Trudne rozmowy o dorastaniu
- Motyw budzących się w nastolatku potrzeb zostaje w filmie podjęty m.in. w kontekście nieumiejętności rozmowy rodziców z dorastającymi dziećmi na tematy erotyki. Podjęcie takiej rozmowy przez rodziców może spotkać się z zażenowaniem i wstydem nastolatka. Wartościowy film odwołujący się do losów rówieśników daje uczniom wsparcie i asekurację w rozważaniach na temat zmian zachodzących w ich ciałach, umysłach, relacjach społecznych.
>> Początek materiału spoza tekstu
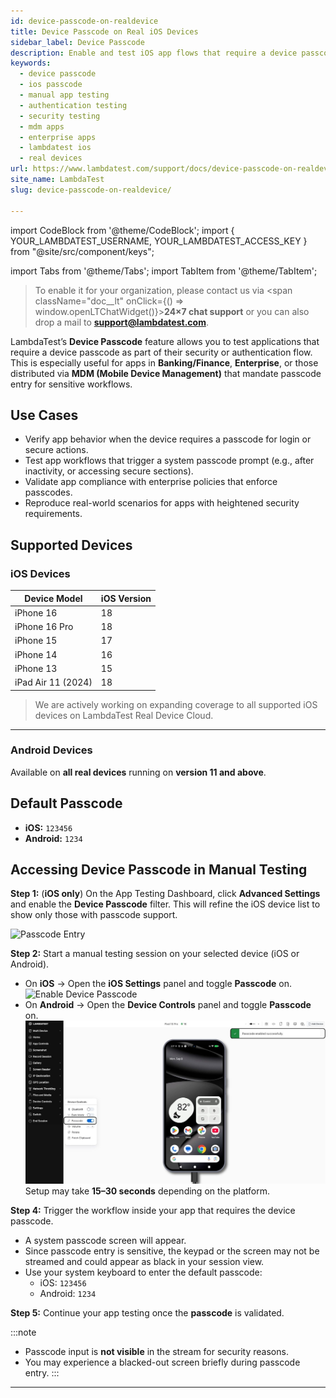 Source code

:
 ```yaml
---
id: device-passcode-on-realdevice
title: Device Passcode on Real iOS Devices
sidebar_label: Device Passcode
description: Enable and test iOS app flows that require a device passcode during manual sessions on real iPhones and iPads.
keywords:
  - device passcode
  - ios passcode
  - manual app testing
  - authentication testing
  - security testing
  - mdm apps
  - enterprise apps
  - lambdatest ios
  - real devices
url: https://www.lambdatest.com/support/docs/device-passcode-on-realdevice/
site_name: LambdaTest
slug: device-passcode-on-realdevice/

---
```


import CodeBlock from '@theme/CodeBlock';
import { YOUR_LAMBDATEST_USERNAME, YOUR_LAMBDATEST_ACCESS_KEY } from "@site/src/component/keys";

import Tabs from '@theme/Tabs';
import TabItem from '@theme/TabItem';

<script type="application/ld+json"
      dangerouslySetInnerHTML={{ __html: JSON.stringify({
       "@context": "https://schema.org",
        "@type": "BreadcrumbList",
        "itemListElement": [{
          "@type": "ListItem",
          "position": 1,
          "name": "Home",
          "item": "https://www.lambdatest.com"
        },{
          "@type": "ListItem",
          "position": 2,
          "name": "Support",
          "item": "https://www.lambdatest.com/support/docs/"
        },{
          "@type": "ListItem",
          "position": 3,
          "name": "Device Passcode on Real iOS Devices",
          "item": "https://www.lambdatest.com/support/docs/device-passcode-on-realdevice/"
        }]
      })
    }}
></script>

> To enable it for your organization, please contact us via <span className="doc__lt" onClick={() => window.openLTChatWidget()}>**24×7 chat support**</span> or you can also drop a mail to **support@lambdatest.com**.<br />

LambdaTest’s **Device Passcode** feature allows you to test applications that require a device passcode as part of their security or authentication flow.  
This is especially useful for apps in **Banking/Finance**, **Enterprise**, or those distributed via **MDM (Mobile Device Management)** that mandate passcode entry for sensitive workflows.

## Use Cases

- Verify app behavior when the device requires a passcode for login or secure actions.  
- Test app workflows that trigger a system passcode prompt (e.g., after inactivity, or accessing secure sections).  
- Validate app compliance with enterprise policies that enforce passcodes.  
- Reproduce real-world scenarios for apps with heightened security requirements.

## Supported Devices

### iOS Devices

| Device Model          | iOS Version |
|-----------------------|-------------|
| iPhone 16            | 18 |
| iPhone 16 Pro        | 18 |
| iPhone 15            | 17 |
| iPhone 14            | 16 |
| iPhone 13            | 15 |
| iPad Air 11 (2024)   | 18 |

> We are actively working on expanding coverage to all supported iOS devices on LambdaTest Real Device Cloud.

---

### Android Devices
Available on **all real devices** running on **version 11 and above**.


## Default Passcode
- **iOS:**  `123456`  
- **Android:**  `1234`   

## Accessing Device Passcode in Manual Testing

**Step 1:** (**iOS only**) On the App Testing Dashboard, click **Advanced Settings** and enable the **Device Passcode** filter. This will refine the iOS device list to show only those with passcode support.   

![Passcode Entry](../assets/images/real-device-app-testing/passcodetoggle.png)  

**Step 2:** Start a manual testing session on your selected device (iOS or Android).  
- On **iOS** → Open the **iOS Settings** panel and toggle **Passcode** on.  
  ![Enable Device Passcode](../assets/images/real-device-app-testing/passcodeenabled.png) 
- On **Android** → Open the **Device Controls** panel and toggle **Passcode** on.  
  ![Enable Device Passcode](../assets/images/real-device-app-testing/Android-Passcode.png) 
Setup may take **15–30 seconds** depending on the platform.

**Step 4:** Trigger the workflow inside your app that requires the device passcode.  
- A system passcode screen will appear.  
- Since passcode entry is sensitive, the keypad or the screen may not be streamed and could appear as black in your session view.  
- Use your system keyboard to enter the default passcode:  
  - iOS: `123456`  
  - Android: `1234`   

**Step 5:** Continue your app testing once the **passcode** is validated.


:::note
- Passcode input is **not visible** in the stream for security reasons.  
- You may experience a blacked-out screen briefly during passcode entry. 
:::
---
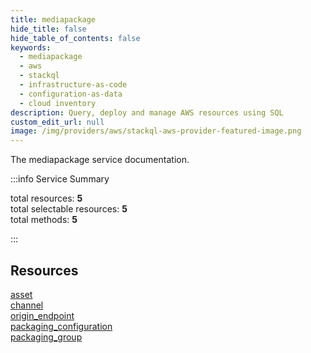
 ```yaml
---
title: mediapackage
hide_title: false
hide_table_of_contents: false
keywords:
  - mediapackage
  - aws
  - stackql
  - infrastructure-as-code
  - configuration-as-data
  - cloud inventory
description: Query, deploy and manage AWS resources using SQL
custom_edit_url: null
image: /img/providers/aws/stackql-aws-provider-featured-image.png
---
```


The mediapackage service documentation.

:::info Service Summary

<div class="row">
<div class="providerDocColumn">
<span>total resources:&nbsp;<b>5</b></span><br />
<span>total selectable resources:&nbsp;<b>5</b></span><br />
<span>total methods:&nbsp;<b>5</b></span><br />
</div>
</div>

:::

## Resources
<div class="row">
<div class="providerDocColumn">
<a href="/providers/aws/mediapackage/asset/">asset</a><br />
<a href="/providers/aws/mediapackage/channel/">channel</a><br />
<a href="/providers/aws/mediapackage/origin_endpoint/">origin_endpoint</a>
</div>
<div class="providerDocColumn">
<a href="/providers/aws/mediapackage/packaging_configuration/">packaging_configuration</a><br />
<a href="/providers/aws/mediapackage/packaging_group/">packaging_group</a>
</div>
</div> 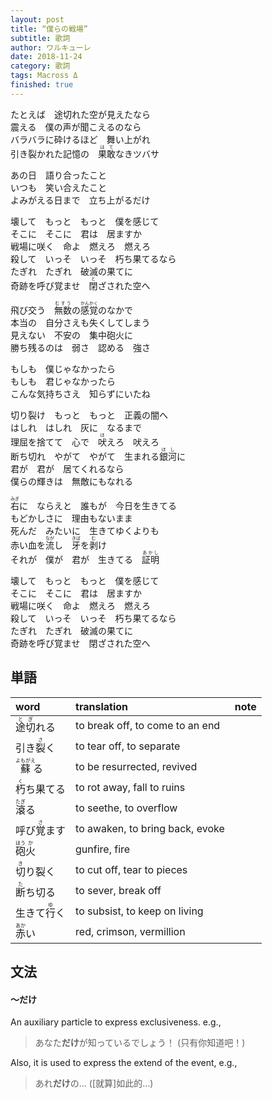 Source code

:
 ```yaml
---
layout: post
title: “僕らの戦場”
subtitle: 歌詞
author: ワルキューレ
date: 2018-11-24
category: 歌詞
tags: Macross Δ
finished: true
---
```


<p>
たとえば　途切れた空が見えたなら<br>
震える　僕の声が聞こえるのなら<br>
バラバラに砕けるほど　舞い上がれ <br>
引き裂かれた記憶の　<ruby>果敢<rt>はて</rt></ruby>なきツバサ<br>
</p><p>
あの日　語り合ったこと<br>
いつも　笑い合えたこと<br>
よみがえる日まで　立ち上がるだけ<br>
 </p><p>
壊して　もっと　もっと　僕を感じて<br>
そこに　そこに　君は　居ますか<br>
戦場に咲く　命よ　燃えろ　燃えろ<br>
殺して　いっそ　いっそ　朽ち果てるなら<br>
たぎれ　たぎれ　破滅の果てに<br>
奇跡を呼び覚ませ　<ruby>閉<rt>と</rt></ruby>ざされた空へ<br>
</p><p>
飛び交う　<ruby>無数<rt>むすう</rt></ruby>の<ruby>感覚<rt>かんかく</rt></ruby>のなかで<br>
本当の　自分さえも失くしてしまう<br>
見えない　不安の　集中砲火に<br>
勝ち残るのは　弱さ　認める　強さ<br>
</p><p>
もしも　僕じゃなかったら<br>
もしも　君じゃなかったら<br>
こんな気持ちさえ　知らずにいたね<br>
  </p><p>
切り裂け　もっと　もっと　正義の闇へ<br>
はしれ　はしれ　灰に　なるまで<br>
理屈を捨てて　心で　<ruby>吠<rt>ほ</rt></ruby>えろ　吠えろ<br>
断ち切れ　やがて　やがて　生まれる<ruby>銀河<rt>ほし</rt></ruby>に<br>
君が　君が　居てくれるなら<br>
僕らの輝きは　無敵にもなれる<br>
</p><p>
<ruby>右<rt>みぎ</rt></ruby>に　ならえと　誰もが　今日を生きてる<br>
もどかしさに　理由もないまま<br>
死んだ　みたいに　生きてゆくよりも<br>
赤い血を<ruby>流<rt>なが</rt></ruby>し　<ruby>牙<rt>きば</rt></ruby>を<ruby>剥<rt>む</rt></ruby>け<br>
それが　僕が　君が　生きてる　<ruby>証明<rt>あかし</rt></ruby><br>
</p><p>
壊して　もっと　もっと　僕を感じて<br>
そこに　そこに　君は　居ますか<br>
戦場に咲く　命よ　燃えろ　燃えろ<br>
殺して　いっそ　いっそ　朽ち果てるなら<br>
たぎれ　たぎれ　破滅の果てに<br>
奇跡を呼び覚ませ　閉ざされた空へ<br>
</p>

## 単語
	
|  word       |          translation            |       note        |        
:-----------  | :------------------------------ | ----------------- |
<ruby>途切<rt>とぎ</rt></ruby>れる | to break off, to come to an end ||
引き<ruby>裂<rt>さ</rt></ruby>く　 | to tear off, to separate        ||
<ruby>蘇<rt>よもがえ</rt></ruby>る | to be resurrected, revived      ||
<ruby>朽<rt>く</rt></ruby>ち果てる | to rot away, fall to ruins      ||
<ruby>滾<rt>たぎ</rt></ruby>る    | to seethe, to overflow          || also written as 激る 
呼び<ruby>覚<rt>さ</rt></ruby>ます | to awaken, to bring back, evoke ||
<ruby>砲<rt>ほう</rt></ruby><ruby>火<rt>か</rt></ruby>| gunfire, fire ||
<ruby>切<rt>き</rt></ruby>り裂く   | to cut off, tear to pieces ||
<ruby>断<rt>た</rt></ruby>ち切る   | to sever, break off        ||
生きて<ruby>行<rt>ゆ</rt></ruby>く | to subsist, to keep on living   ||
<ruby>赤<rt>あか</rt></ruby>い    | red, crimson, vermillion || also written as 緋い, 紅い, 丹い, etc.



## 文法
#### 〜だけ
An auxiliary particle to express exclusiveness. e.g.,
> あなた**だけ**が知っているでしょう！
>  (只有你知道吧！)

Also, it is used to express the extend of the event, e.g.,
> あれ**だけ**の...
>  ([就算]如此的…)

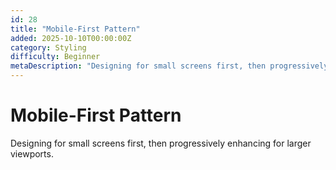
```yaml
---
id: 28
title: "Mobile-First Pattern"
added: 2025-10-10T00:00:00Z
category: Styling
difficulty: Beginner
metaDescription: "Designing for small screens first, then progressively enhancing for larger viewports."
---
```


# Mobile-First Pattern

Designing for small screens first, then progressively enhancing for larger viewports.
Wyparcie ich ze świadomości (także ze strony rodzica) oraz tabuizacja seksualności wydaje się bardziej szkodliwa i skłaniająca uczniów do (np. internetowych czy wydawniczych) poszukiwań, które doprowadzić mogą do obrazów i treści znacznie mniej łagodnych i dostosowanych do wrażliwości nastolatków niż film "Wirus i Oktan". Reasumując, nie uważamy, aby film "Wirus i Oktan" zawierał treści niedostosowane do wieku dojrzewających osób lub też przekazywał je w nieodpowiedni, bulwersujący, perswazyjny sposób – dodaje Róża Adamcio.
Multikino obiecało, że wszelkie uwagi naszego Czytelnika przekaże dystrybutorowi. - Nie chcemy zamykać się na opinie innych – dodała przedstawicielka Multikina.